*TASK TO COMPLETE*
Your task is to copy every line below that contains the word "Interest".

BEGIN ENTRIES SHOWN

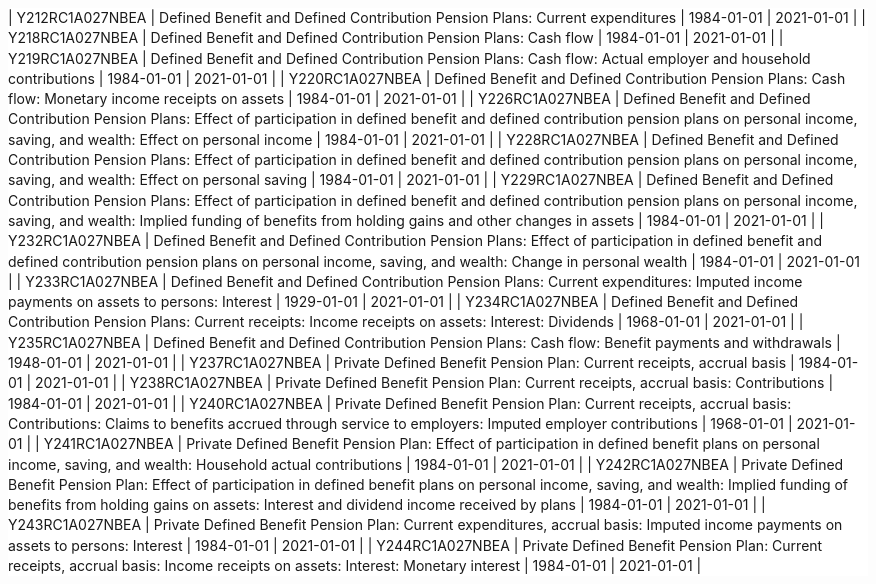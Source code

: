 | Y212RC1A027NBEA          | Defined Benefit and Defined Contribution Pension Plans: Current expenditures                                                                                                                                                                                 | 1984-01-01          | 2021-01-01        |
| Y218RC1A027NBEA          | Defined Benefit and Defined Contribution Pension Plans: Cash flow                                                                                                                                                                                            | 1984-01-01          | 2021-01-01        |
| Y219RC1A027NBEA          | Defined Benefit and Defined Contribution Pension Plans: Cash flow: Actual employer and household contributions                                                                                                                                               | 1984-01-01          | 2021-01-01        |
| Y220RC1A027NBEA          | Defined Benefit and Defined Contribution Pension Plans: Cash flow: Monetary income receipts on assets                                                                                                                                                        | 1984-01-01          | 2021-01-01        |
| Y226RC1A027NBEA          | Defined Benefit and Defined Contribution Pension Plans: Effect of participation in defined benefit and defined contribution pension plans on personal income, saving, and wealth: Effect on personal income                                                  | 1984-01-01          | 2021-01-01        |
| Y228RC1A027NBEA          | Defined Benefit and Defined Contribution Pension Plans: Effect of participation in defined benefit and defined contribution pension plans on personal income, saving, and wealth: Effect on personal saving                                                  | 1984-01-01          | 2021-01-01        |
| Y229RC1A027NBEA          | Defined Benefit and Defined Contribution Pension Plans: Effect of participation in defined benefit and defined contribution pension plans on personal income, saving, and wealth: Implied funding of benefits from holding gains and other changes in assets | 1984-01-01          | 2021-01-01        |
| Y232RC1A027NBEA          | Defined Benefit and Defined Contribution Pension Plans: Effect of participation in defined benefit and defined contribution pension plans on personal income, saving, and wealth: Change in personal wealth                                                  | 1984-01-01          | 2021-01-01        |
| Y233RC1A027NBEA          | Defined Benefit and Defined Contribution Pension Plans: Current expenditures: Imputed income payments on assets to persons: Interest                                                                                                                         | 1929-01-01          | 2021-01-01        |
| Y234RC1A027NBEA          | Defined Benefit and Defined Contribution Pension Plans: Current receipts: Income receipts on assets: Interest: Dividends                                                                                                                                     | 1968-01-01          | 2021-01-01        |
| Y235RC1A027NBEA          | Defined Benefit and Defined Contribution Pension Plans: Cash flow: Benefit payments and withdrawals                                                                                                                                                          | 1948-01-01          | 2021-01-01        |
| Y237RC1A027NBEA          | Private Defined Benefit Pension Plan: Current receipts, accrual basis                                                                                                                                                                                        | 1984-01-01          | 2021-01-01        |
| Y238RC1A027NBEA          | Private Defined Benefit Pension Plan: Current receipts, accrual basis: Contributions                                                                                                                                                                         | 1984-01-01          | 2021-01-01        |
| Y240RC1A027NBEA          | Private Defined Benefit Pension Plan: Current receipts, accrual basis: Contributions: Claims to benefits accrued through service to employers: Imputed employer contributions                                                                                | 1968-01-01          | 2021-01-01        |
| Y241RC1A027NBEA          | Private Defined Benefit Pension Plan: Effect of participation in defined benefit plans on personal income, saving, and wealth: Household actual contributions                                                                                                | 1984-01-01          | 2021-01-01        |
| Y242RC1A027NBEA          | Private Defined Benefit Pension Plan: Effect of participation in defined benefit plans on personal income, saving, and wealth: Implied funding of benefits from holding gains on assets: Interest and dividend income received by plans                      | 1984-01-01          | 2021-01-01        |
| Y243RC1A027NBEA          | Private Defined Benefit Pension Plan: Current expenditures, accrual basis: Imputed income payments on assets to persons: Interest                                                                                                                            | 1984-01-01          | 2021-01-01        |
| Y244RC1A027NBEA          | Private Defined Benefit Pension Plan: Current receipts, accrual basis: Income receipts on assets: Interest: Monetary interest                                                                                                                                | 1984-01-01          | 2021-01-01        |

END ENTRIES SHOWN

*EXPECTED ANSWER*
| Y233RC1A027NBEA          | Defined Benefit and Defined Contribution Pension Plans: Current expenditures: Imputed income payments on assets to persons: Interest                                                                                                                         | 1929-01-01          | 2021-01-01        |
| Y234RC1A027NBEA          | Defined Benefit and Defined Contribution Pension Plans: Current receipts: Income receipts on assets: Interest: Dividends                                                                                                                                     | 1968-01-01          | 2021-01-01        |
| Y242RC1A027NBEA          | Private Defined Benefit Pension Plan: Effect of participation in defined benefit plans on personal income, saving, and wealth: Implied funding of benefits from holding gains on assets: Interest and dividend income received by plans                      | 1984-01-01          | 2021-01-01        |
| Y243RC1A027NBEA          | Private Defined Benefit Pension Plan: Current expenditures, accrual basis: Imputed income payments on assets to persons: Interest                                                                                                                            | 1984-01-01          | 2021-01-01        |
| Y244RC1A027NBEA          | Private Defined Benefit Pension Plan: Current receipts, accrual basis: Income receipts on assets: Interest: Monetary interest                                                                                                                                | 1984-01-01          | 2021-01-01        |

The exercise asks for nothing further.